[Opening DATA FOR THIS EXERCISE section]

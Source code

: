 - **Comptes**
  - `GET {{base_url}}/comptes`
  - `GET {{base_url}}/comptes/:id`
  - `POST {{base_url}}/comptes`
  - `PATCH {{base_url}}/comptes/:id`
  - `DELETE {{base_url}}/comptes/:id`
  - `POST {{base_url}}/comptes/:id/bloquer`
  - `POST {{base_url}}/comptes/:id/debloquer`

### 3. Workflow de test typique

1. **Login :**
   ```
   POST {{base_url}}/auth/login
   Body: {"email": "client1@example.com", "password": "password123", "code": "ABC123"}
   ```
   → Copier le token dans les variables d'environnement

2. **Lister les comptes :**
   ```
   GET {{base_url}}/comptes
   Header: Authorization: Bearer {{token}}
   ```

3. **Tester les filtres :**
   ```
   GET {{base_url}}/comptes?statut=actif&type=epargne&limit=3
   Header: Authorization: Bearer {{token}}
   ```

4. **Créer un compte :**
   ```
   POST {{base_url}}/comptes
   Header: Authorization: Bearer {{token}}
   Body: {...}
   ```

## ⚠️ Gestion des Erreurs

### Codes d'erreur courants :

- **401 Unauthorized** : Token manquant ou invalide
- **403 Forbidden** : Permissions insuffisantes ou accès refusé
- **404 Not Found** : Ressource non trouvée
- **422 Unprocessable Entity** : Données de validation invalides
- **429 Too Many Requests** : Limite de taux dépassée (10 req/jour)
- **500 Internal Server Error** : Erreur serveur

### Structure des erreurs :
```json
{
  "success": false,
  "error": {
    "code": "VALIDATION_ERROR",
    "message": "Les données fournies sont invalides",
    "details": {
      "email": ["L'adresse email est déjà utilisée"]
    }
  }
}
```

[Closing DATA FOR THIS EXERCISE section]

■ ABOUT THIS EXERCISE
Give only the number of lines in the entries above that contain the string "email".

■ ANSWER SPACE
2